Top of Extracted material
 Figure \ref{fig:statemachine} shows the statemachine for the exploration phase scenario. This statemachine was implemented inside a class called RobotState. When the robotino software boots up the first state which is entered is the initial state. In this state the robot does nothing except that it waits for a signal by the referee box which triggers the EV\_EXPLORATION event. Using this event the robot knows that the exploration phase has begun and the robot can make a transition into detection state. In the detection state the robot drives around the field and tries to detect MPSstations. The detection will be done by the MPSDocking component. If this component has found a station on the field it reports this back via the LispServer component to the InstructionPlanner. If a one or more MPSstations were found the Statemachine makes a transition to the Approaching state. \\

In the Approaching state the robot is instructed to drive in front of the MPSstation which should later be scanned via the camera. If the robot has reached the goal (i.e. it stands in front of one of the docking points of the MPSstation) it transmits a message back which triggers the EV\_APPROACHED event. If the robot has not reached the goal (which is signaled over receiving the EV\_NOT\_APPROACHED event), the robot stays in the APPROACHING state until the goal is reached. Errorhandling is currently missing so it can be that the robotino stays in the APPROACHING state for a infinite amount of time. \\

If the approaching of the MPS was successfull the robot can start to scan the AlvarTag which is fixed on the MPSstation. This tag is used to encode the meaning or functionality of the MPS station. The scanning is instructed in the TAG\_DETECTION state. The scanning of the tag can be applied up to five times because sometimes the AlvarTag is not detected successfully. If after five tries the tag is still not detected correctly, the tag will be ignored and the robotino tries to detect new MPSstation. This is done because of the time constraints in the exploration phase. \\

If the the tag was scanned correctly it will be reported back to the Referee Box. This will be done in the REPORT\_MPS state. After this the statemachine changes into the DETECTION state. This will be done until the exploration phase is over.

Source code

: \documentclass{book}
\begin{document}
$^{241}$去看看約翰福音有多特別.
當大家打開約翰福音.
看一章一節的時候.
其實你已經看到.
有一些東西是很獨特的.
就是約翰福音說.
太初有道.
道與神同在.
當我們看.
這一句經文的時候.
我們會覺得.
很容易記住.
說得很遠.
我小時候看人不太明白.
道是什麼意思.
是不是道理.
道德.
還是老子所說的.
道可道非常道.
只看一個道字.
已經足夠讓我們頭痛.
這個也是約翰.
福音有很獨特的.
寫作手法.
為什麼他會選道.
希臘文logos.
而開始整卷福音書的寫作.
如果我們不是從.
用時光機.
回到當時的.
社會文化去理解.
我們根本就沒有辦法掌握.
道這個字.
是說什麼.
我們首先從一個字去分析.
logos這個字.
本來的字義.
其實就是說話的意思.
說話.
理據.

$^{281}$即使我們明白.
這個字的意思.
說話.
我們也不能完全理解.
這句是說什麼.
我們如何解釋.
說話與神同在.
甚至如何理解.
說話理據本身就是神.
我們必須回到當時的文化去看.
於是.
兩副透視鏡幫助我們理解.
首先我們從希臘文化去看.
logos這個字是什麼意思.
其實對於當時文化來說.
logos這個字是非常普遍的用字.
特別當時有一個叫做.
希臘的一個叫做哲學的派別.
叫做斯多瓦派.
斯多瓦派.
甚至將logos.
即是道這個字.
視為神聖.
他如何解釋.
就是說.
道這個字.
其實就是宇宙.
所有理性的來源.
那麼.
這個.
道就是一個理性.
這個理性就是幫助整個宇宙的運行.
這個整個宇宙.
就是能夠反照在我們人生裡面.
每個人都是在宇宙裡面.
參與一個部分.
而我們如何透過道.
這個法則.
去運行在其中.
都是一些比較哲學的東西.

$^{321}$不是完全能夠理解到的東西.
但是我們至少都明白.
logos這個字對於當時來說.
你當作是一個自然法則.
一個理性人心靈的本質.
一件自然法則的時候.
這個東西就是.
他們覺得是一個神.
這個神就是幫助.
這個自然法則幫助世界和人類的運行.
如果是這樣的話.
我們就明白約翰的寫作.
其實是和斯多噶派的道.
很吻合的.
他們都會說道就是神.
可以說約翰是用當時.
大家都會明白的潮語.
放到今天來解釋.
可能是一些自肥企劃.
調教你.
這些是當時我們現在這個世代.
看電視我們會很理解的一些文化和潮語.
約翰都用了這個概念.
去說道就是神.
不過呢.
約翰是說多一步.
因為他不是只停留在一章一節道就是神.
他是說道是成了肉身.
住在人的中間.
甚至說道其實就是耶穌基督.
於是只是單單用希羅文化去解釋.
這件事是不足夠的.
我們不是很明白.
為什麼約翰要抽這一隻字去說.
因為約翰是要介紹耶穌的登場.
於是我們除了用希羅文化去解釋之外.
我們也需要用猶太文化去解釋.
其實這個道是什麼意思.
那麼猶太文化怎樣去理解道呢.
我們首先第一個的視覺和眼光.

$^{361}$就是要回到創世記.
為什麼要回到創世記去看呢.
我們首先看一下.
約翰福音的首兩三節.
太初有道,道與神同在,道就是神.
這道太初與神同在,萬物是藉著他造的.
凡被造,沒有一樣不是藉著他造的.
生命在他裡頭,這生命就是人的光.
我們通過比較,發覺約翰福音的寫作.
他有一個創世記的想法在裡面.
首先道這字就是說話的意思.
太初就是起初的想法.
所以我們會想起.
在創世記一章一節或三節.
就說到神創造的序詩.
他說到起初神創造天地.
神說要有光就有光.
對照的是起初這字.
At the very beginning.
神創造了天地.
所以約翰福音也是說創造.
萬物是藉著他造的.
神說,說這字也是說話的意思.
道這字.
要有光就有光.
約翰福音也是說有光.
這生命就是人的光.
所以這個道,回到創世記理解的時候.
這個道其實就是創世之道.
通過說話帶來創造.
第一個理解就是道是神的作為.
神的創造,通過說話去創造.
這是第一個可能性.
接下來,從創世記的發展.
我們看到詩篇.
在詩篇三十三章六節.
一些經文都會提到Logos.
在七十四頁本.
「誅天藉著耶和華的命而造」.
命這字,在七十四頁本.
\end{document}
Bottom of Extracted material
Each record must be reproduced exactly, with nothing missing.

- [Expected output]:
 Figure \ref{fig:statemachine} shows the statemachine for the exploration phase scenario. This statemachine was implemented inside a class called RobotState. When the robotino software boots up the first state which is entered is the initial state. In this state the robot does nothing except that it waits for a signal by the referee box which triggers the EV\_EXPLORATION event. Using this event the robot knows that the exploration phase has begun and the robot can make a transition into detection state. In the detection state the robot drives around the field and tries to detect MPSstations. The detection will be done by the MPSDocking component. If this component has found a station on the field it reports this back via the LispServer component to the InstructionPlanner. If a one or more MPSstations were found the Statemachine makes a transition to the Approaching state. \\

In the Approaching state the robot is instructed to drive in front of the MPSstation which should later be scanned via the camera. If the robot has reached the goal (i.e. it stands in front of one of the docking points of the MPSstation) it transmits a message back which triggers the EV\_APPROACHED event. If the robot has not reached the goal (which is signaled over receiving the EV\_NOT\_APPROACHED event), the robot stays in the APPROACHING state until the goal is reached. Errorhandling is currently missing so it can be that the robotino stays in the APPROACHING state for a infinite amount of time. \\

If the approaching of the MPS was successfull the robot can start to scan the AlvarTag which is fixed on the MPSstation. This tag is used to encode the meaning or functionality of the MPS station. The scanning is instructed in the TAG\_DETECTION state. The scanning of the tag can be applied up to five times because sometimes the AlvarTag is not detected successfully. If after five tries the tag is still not detected correctly, the tag will be ignored and the robotino tries to detect new MPSstation. This is done because of the time constraints in the exploration phase. \\

If the the tag was scanned correctly it will be reported back to the Referee Box. This will be done in the REPORT\_MPS state. After this the statemachine changes into the DETECTION state. This will be done until the exploration phase is over.

Source code

: \documentclass{book}
\begin{document}
$^{241}$去看看約翰福音有多特別.
當大家打開約翰福音.
看一章一節的時候.
其實你已經看到.
有一些東西是很獨特的.
就是約翰福音說.
太初有道.
道與神同在.
當我們看.
這一句經文的時候.
我們會覺得.
很容易記住.
說得很遠.
我小時候看人不太明白.
道是什麼意思.
是不是道理.
道德.
還是老子所說的.
道可道非常道.
只看一個道字.
已經足夠讓我們頭痛.
這個也是約翰.
福音有很獨特的.
寫作手法.
為什麼他會選道.
希臘文logos.
而開始整卷福音書的寫作.
如果我們不是從.
用時光機.
回到當時的.
社會文化去理解.
我們根本就沒有辦法掌握.
道這個字.
是說什麼.
我們首先從一個字去分析.
logos這個字.
本來的字義.
其實就是說話的意思.
說話.
理據.

$^{281}$即使我們明白.
這個字的意思.
說話.
我們也不能完全理解.
這句是說什麼.
我們如何解釋.
說話與神同在.
甚至如何理解.
說話理據本身就是神.
我們必須回到當時的文化去看.
於是.
兩副透視鏡幫助我們理解.
首先我們從希臘文化去看.
logos這個字是什麼意思.
其實對於當時文化來說.
logos這個字是非常普遍的用字.
特別當時有一個叫做.
希臘的一個叫做哲學的派別.
叫做斯多瓦派.
斯多瓦派.
甚至將logos.
即是道這個字.
視為神聖.
他如何解釋.
就是說.
道這個字.
其實就是宇宙.
所有理性的來源.
那麼.
這個.
道就是一個理性.
這個理性就是幫助整個宇宙的運行.
這個整個宇宙.
就是能夠反照在我們人生裡面.
每個人都是在宇宙裡面.
參與一個部分.
而我們如何透過道.
這個法則.
去運行在其中.
都是一些比較哲學的東西.

$^{321}$不是完全能夠理解到的東西.
但是我們至少都明白.
logos這個字對於當時來說.
你當作是一個自然法則.
一個理性人心靈的本質.
一件自然法則的時候.
這個東西就是.
他們覺得是一個神.
這個神就是幫助.
這個自然法則幫助世界和人類的運行.
如果是這樣的話.
我們就明白約翰的寫作.
其實是和斯多噶派的道.
很吻合的.
他們都會說道就是神.
可以說約翰是用當時.
大家都會明白的潮語.
放到今天來解釋.
可能是一些自肥企劃.
調教你.
這些是當時我們現在這個世代.
看電視我們會很理解的一些文化和潮語.
約翰都用了這個概念.
去說道就是神.
不過呢.
約翰是說多一步.
因為他不是只停留在一章一節道就是神.
他是說道是成了肉身.
住在人的中間.
甚至說道其實就是耶穌基督.
於是只是單單用希羅文化去解釋.
這件事是不足夠的.
我們不是很明白.
為什麼約翰要抽這一隻字去說.
因為約翰是要介紹耶穌的登場.
於是我們除了用希羅文化去解釋之外.
我們也需要用猶太文化去解釋.
其實這個道是什麼意思.
那麼猶太文化怎樣去理解道呢.
我們首先第一個的視覺和眼光.

$^{361}$就是要回到創世記.
為什麼要回到創世記去看呢.
我們首先看一下.
約翰福音的首兩三節.
太初有道,道與神同在,道就是神.
這道太初與神同在,萬物是藉著他造的.
凡被造,沒有一樣不是藉著他造的.
生命在他裡頭,這生命就是人的光.
我們通過比較,發覺約翰福音的寫作.
他有一個創世記的想法在裡面.
首先道這字就是說話的意思.
太初就是起初的想法.
所以我們會想起.
在創世記一章一節或三節.
就說到神創造的序詩.
他說到起初神創造天地.
神說要有光就有光.
對照的是起初這字.
At the very beginning.
神創造了天地.
所以約翰福音也是說創造.
萬物是藉著他造的.
神說,說這字也是說話的意思.
道這字.
要有光就有光.
約翰福音也是說有光.
這生命就是人的光.
所以這個道,回到創世記理解的時候.
這個道其實就是創世之道.
通過說話帶來創造.
第一個理解就是道是神的作為.
神的創造,通過說話去創造.
這是第一個可能性.
接下來,從創世記的發展.
我們看到詩篇.
在詩篇三十三章六節.
一些經文都會提到Logos.
在七十四頁本.
「誅天藉著耶和華的命而造」.
命這字,在七十四頁本.
\end{document}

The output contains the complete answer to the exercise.